Exercise objective: Instruction for the entries that follow: retype exactly the lines from the line with "## 1998.408 5514.51 7495.8 4047.9 5907.4" to the line with "## 1998.592 5854.35 7998.7 4139.5 5836.1", both included, and omit all others.

Saved entries:
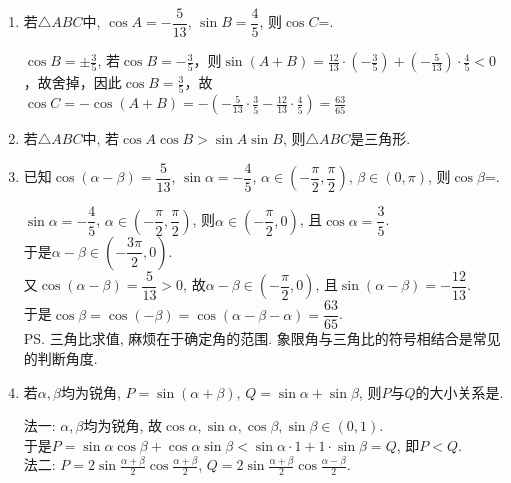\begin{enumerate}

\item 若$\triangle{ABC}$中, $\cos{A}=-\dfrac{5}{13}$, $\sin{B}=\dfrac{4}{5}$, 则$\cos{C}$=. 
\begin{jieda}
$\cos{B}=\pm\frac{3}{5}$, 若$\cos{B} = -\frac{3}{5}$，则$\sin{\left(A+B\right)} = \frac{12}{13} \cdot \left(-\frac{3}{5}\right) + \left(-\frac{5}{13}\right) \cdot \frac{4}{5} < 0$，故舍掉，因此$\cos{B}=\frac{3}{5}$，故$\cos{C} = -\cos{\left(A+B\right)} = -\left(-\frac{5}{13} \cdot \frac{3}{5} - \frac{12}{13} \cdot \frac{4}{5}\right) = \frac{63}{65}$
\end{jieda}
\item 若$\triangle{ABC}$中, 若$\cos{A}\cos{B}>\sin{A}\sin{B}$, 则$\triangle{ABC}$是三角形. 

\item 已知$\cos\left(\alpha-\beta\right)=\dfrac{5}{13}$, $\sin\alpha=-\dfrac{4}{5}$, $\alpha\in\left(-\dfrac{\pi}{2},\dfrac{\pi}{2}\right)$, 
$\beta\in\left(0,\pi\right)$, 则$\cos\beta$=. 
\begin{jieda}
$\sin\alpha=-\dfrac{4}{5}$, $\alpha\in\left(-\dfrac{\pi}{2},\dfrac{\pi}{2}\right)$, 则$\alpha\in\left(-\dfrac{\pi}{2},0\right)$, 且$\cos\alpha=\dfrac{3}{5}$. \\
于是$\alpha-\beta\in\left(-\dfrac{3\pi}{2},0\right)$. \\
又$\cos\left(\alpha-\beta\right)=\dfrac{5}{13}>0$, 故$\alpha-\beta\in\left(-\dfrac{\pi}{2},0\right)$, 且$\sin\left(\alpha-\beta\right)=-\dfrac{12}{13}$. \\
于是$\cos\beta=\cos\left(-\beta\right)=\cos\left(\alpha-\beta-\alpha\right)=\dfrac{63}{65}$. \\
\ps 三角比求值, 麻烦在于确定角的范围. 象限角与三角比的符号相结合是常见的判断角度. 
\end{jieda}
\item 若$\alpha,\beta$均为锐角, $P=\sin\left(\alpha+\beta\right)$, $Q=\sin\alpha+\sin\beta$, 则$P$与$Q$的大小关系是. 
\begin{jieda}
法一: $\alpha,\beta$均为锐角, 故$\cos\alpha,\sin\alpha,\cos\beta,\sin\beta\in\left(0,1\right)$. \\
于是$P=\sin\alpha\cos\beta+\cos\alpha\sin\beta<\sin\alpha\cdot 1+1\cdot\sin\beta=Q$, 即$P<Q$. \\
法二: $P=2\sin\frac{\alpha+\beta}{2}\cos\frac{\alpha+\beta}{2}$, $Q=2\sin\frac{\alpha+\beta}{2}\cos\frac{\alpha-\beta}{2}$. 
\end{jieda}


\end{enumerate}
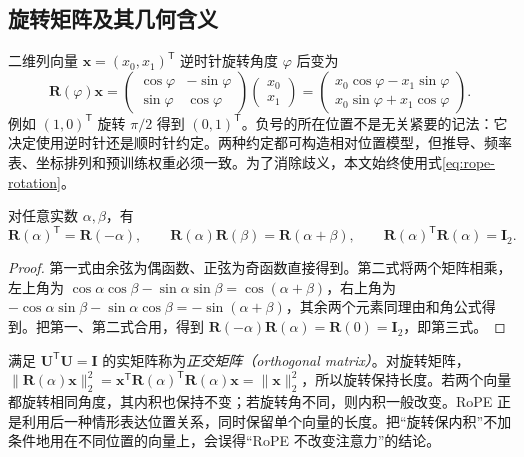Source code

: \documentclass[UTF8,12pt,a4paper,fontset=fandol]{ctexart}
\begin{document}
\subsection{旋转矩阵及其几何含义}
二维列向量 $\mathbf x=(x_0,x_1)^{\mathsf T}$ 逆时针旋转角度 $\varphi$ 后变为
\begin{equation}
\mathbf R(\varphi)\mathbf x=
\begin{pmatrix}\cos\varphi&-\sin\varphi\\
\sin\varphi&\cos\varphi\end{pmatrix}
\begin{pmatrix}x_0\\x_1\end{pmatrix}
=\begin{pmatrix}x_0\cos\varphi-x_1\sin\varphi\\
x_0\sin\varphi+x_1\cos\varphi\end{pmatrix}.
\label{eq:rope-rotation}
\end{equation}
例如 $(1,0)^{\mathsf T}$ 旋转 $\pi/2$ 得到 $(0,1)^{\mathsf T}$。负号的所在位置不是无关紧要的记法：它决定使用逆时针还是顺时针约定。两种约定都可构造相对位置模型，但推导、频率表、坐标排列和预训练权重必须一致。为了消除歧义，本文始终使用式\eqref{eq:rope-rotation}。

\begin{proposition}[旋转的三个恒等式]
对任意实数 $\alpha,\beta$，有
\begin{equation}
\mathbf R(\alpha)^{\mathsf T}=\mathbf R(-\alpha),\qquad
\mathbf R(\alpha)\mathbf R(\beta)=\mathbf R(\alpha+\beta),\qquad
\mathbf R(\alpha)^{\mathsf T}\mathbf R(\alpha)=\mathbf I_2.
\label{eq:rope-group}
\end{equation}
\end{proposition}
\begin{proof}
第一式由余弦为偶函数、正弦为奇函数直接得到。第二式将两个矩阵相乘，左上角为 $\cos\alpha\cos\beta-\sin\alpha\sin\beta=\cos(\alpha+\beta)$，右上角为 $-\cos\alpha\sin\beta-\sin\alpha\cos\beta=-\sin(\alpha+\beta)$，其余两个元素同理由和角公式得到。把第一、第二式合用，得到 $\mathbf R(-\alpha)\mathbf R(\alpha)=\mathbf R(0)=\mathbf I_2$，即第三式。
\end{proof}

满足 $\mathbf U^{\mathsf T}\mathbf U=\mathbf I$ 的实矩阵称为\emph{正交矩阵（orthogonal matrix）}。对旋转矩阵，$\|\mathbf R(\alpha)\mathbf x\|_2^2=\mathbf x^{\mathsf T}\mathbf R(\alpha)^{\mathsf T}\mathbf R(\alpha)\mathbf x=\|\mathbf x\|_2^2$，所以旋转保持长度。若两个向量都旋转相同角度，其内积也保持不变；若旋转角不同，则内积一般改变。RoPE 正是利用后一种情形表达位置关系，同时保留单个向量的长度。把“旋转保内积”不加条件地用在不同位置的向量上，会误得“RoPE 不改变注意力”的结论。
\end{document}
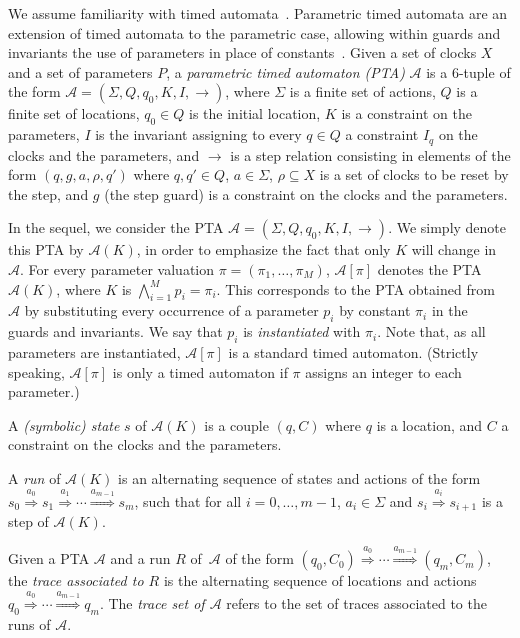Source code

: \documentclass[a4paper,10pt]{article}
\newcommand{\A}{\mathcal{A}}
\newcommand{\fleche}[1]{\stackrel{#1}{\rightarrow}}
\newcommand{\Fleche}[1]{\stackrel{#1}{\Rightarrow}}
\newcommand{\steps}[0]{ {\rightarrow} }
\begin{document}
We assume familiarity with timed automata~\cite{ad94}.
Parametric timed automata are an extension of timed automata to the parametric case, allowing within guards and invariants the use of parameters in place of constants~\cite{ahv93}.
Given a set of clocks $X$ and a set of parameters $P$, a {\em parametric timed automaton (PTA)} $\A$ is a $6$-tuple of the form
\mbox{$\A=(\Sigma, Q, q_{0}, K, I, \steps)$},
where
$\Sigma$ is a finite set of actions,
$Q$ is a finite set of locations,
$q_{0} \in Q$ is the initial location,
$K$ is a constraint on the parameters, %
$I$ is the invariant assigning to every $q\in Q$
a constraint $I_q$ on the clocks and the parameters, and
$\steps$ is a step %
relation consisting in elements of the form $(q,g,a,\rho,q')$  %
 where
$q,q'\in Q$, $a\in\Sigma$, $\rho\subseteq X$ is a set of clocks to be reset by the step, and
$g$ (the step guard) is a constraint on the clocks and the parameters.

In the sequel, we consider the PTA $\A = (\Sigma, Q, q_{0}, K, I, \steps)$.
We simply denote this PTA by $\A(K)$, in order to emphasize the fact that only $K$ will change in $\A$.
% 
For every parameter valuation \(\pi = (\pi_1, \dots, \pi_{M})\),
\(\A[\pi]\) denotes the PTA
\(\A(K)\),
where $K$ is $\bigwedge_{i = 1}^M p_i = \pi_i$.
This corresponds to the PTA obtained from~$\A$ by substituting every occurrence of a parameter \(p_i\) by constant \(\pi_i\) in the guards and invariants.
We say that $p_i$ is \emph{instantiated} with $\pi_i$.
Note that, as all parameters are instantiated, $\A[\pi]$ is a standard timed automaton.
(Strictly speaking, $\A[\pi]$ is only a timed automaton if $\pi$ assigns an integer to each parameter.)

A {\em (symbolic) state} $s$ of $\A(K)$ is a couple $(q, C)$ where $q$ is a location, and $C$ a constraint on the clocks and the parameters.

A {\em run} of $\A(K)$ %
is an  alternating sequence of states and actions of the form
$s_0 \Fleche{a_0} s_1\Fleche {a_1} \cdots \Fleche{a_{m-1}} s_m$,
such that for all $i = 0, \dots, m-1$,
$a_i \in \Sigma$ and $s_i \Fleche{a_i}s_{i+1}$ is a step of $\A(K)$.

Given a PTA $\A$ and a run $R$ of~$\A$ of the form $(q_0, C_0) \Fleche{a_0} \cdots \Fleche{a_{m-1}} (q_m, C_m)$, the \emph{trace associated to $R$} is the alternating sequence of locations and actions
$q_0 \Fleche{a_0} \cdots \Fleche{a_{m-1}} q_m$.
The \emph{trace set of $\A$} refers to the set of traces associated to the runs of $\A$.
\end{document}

==

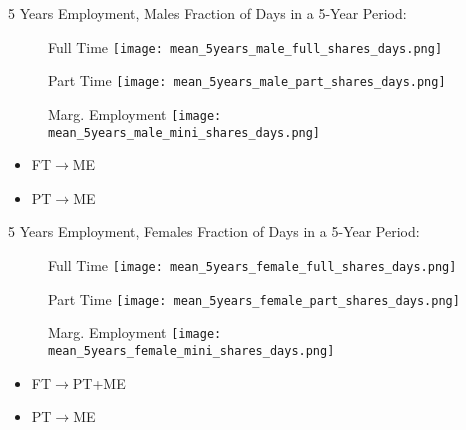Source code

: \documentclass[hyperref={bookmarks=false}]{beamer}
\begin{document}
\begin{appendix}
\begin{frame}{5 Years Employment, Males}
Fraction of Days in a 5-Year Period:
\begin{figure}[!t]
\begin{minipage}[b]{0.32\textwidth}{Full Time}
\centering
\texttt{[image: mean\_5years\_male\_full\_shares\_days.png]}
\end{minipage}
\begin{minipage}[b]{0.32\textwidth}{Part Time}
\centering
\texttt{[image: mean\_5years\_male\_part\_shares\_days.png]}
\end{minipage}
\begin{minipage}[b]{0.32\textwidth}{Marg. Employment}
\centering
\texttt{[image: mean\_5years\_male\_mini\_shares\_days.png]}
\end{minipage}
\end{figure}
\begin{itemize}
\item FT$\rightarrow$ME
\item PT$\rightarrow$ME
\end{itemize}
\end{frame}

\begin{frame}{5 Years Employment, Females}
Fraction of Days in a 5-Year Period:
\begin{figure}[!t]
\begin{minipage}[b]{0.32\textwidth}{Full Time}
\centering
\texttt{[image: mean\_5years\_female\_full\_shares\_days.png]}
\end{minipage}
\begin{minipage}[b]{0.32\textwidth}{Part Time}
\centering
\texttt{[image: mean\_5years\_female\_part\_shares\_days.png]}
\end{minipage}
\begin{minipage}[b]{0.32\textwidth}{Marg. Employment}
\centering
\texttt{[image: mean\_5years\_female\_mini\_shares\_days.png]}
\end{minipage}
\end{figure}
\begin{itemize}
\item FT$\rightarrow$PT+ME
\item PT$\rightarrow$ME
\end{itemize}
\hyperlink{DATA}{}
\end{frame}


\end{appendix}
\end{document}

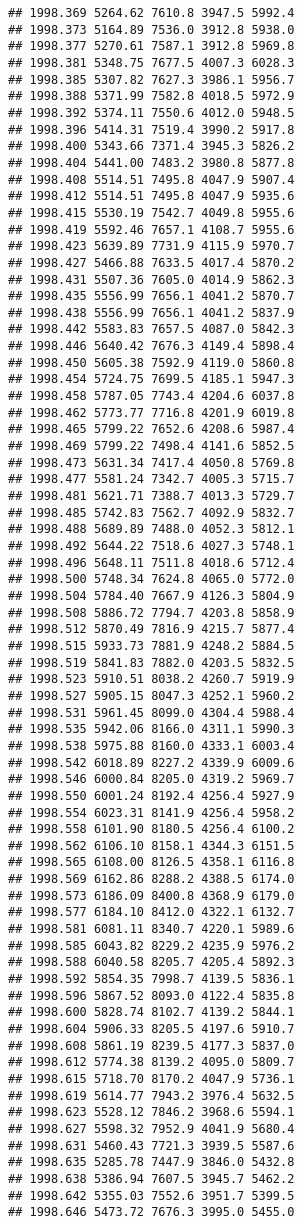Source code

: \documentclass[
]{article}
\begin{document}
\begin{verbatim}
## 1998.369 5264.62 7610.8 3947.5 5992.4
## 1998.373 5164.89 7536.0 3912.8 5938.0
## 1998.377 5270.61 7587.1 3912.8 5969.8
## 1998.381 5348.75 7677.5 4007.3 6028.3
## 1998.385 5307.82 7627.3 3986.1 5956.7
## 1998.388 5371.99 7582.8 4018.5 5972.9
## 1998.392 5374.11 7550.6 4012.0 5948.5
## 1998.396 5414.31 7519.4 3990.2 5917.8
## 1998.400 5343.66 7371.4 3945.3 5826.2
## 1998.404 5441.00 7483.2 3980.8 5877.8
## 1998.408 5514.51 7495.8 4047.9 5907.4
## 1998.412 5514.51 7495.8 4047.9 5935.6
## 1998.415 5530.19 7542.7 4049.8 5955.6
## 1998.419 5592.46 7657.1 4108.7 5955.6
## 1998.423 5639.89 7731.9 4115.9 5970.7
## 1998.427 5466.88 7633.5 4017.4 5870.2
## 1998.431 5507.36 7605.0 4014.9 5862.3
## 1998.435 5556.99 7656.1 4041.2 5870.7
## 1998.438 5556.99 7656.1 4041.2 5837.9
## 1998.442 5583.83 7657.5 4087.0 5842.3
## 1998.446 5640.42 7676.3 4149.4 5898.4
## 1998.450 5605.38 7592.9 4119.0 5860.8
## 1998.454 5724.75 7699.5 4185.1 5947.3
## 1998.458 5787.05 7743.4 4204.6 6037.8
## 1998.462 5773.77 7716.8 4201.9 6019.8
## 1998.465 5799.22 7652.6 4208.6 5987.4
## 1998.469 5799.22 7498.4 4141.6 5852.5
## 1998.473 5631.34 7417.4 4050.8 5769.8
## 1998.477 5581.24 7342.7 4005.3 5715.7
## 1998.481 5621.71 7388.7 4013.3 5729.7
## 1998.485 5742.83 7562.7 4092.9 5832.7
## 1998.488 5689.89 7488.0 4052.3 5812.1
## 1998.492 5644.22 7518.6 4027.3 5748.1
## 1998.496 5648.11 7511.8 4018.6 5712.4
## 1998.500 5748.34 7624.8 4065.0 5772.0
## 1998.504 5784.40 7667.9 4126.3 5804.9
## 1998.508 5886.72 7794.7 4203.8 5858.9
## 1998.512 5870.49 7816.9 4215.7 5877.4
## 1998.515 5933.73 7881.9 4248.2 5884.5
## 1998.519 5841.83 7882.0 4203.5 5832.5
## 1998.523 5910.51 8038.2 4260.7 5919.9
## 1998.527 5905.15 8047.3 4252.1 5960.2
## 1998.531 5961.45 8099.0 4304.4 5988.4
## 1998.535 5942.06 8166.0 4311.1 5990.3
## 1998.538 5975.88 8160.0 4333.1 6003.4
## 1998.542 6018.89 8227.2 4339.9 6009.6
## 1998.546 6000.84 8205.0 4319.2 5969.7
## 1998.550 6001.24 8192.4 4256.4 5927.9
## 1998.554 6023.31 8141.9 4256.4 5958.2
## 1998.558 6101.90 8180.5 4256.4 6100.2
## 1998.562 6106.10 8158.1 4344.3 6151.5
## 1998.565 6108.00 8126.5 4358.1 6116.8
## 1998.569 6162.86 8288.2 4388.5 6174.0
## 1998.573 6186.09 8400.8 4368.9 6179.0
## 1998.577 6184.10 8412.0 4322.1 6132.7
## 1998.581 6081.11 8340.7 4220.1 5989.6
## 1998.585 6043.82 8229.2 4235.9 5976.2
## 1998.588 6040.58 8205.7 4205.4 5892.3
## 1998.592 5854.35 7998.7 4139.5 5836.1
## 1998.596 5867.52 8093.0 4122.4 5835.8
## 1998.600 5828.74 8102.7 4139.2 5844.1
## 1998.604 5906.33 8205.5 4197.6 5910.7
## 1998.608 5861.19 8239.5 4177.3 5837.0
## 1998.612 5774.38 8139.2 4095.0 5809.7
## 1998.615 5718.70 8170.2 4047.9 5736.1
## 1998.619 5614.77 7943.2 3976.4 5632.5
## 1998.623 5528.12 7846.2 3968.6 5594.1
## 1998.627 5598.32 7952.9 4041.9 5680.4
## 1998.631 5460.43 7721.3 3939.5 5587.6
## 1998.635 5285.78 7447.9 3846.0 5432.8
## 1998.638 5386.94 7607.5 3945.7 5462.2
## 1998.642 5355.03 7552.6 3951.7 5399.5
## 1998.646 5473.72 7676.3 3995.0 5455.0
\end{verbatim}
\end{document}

Answer space:
## 1998.408 5514.51 7495.8 4047.9 5907.4
## 1998.412 5514.51 7495.8 4047.9 5935.6
## 1998.415 5530.19 7542.7 4049.8 5955.6
## 1998.419 5592.46 7657.1 4108.7 5955.6
## 1998.423 5639.89 7731.9 4115.9 5970.7
## 1998.427 5466.88 7633.5 4017.4 5870.2
## 1998.431 5507.36 7605.0 4014.9 5862.3
## 1998.435 5556.99 7656.1 4041.2 5870.7
## 1998.438 5556.99 7656.1 4041.2 5837.9
## 1998.442 5583.83 7657.5 4087.0 5842.3
## 1998.446 5640.42 7676.3 4149.4 5898.4
## 1998.450 5605.38 7592.9 4119.0 5860.8
## 1998.454 5724.75 7699.5 4185.1 5947.3
## 1998.458 5787.05 7743.4 4204.6 6037.8
## 1998.462 5773.77 7716.8 4201.9 6019.8
## 1998.465 5799.22 7652.6 4208.6 5987.4
## 1998.469 5799.22 7498.4 4141.6 5852.5
## 1998.473 5631.34 7417.4 4050.8 5769.8
## 1998.477 5581.24 7342.7 4005.3 5715.7
## 1998.481 5621.71 7388.7 4013.3 5729.7
## 1998.485 5742.83 7562.7 4092.9 5832.7
## 1998.488 5689.89 7488.0 4052.3 5812.1
## 1998.492 5644.22 7518.6 4027.3 5748.1
## 1998.496 5648.11 7511.8 4018.6 5712.4
## 1998.500 5748.34 7624.8 4065.0 5772.0
## 1998.504 5784.40 7667.9 4126.3 5804.9
## 1998.508 5886.72 7794.7 4203.8 5858.9
## 1998.512 5870.49 7816.9 4215.7 5877.4
## 1998.515 5933.73 7881.9 4248.2 5884.5
## 1998.519 5841.83 7882.0 4203.5 5832.5
## 1998.523 5910.51 8038.2 4260.7 5919.9
## 1998.527 5905.15 8047.3 4252.1 5960.2
## 1998.531 5961.45 8099.0 4304.4 5988.4
## 1998.535 5942.06 8166.0 4311.1 5990.3
## 1998.538 5975.88 8160.0 4333.1 6003.4
## 1998.542 6018.89 8227.2 4339.9 6009.6
## 1998.546 6000.84 8205.0 4319.2 5969.7
## 1998.550 6001.24 8192.4 4256.4 5927.9
## 1998.554 6023.31 8141.9 4256.4 5958.2
## 1998.558 6101.90 8180.5 4256.4 6100.2
## 1998.562 6106.10 8158.1 4344.3 6151.5
## 1998.565 6108.00 8126.5 4358.1 6116.8
## 1998.569 6162.86 8288.2 4388.5 6174.0
## 1998.573 6186.09 8400.8 4368.9 6179.0
## 1998.577 6184.10 8412.0 4322.1 6132.7
## 1998.581 6081.11 8340.7 4220.1 5989.6
## 1998.585 6043.82 8229.2 4235.9 5976.2
## 1998.588 6040.58 8205.7 4205.4 5892.3
## 1998.592 5854.35 7998.7 4139.5 5836.1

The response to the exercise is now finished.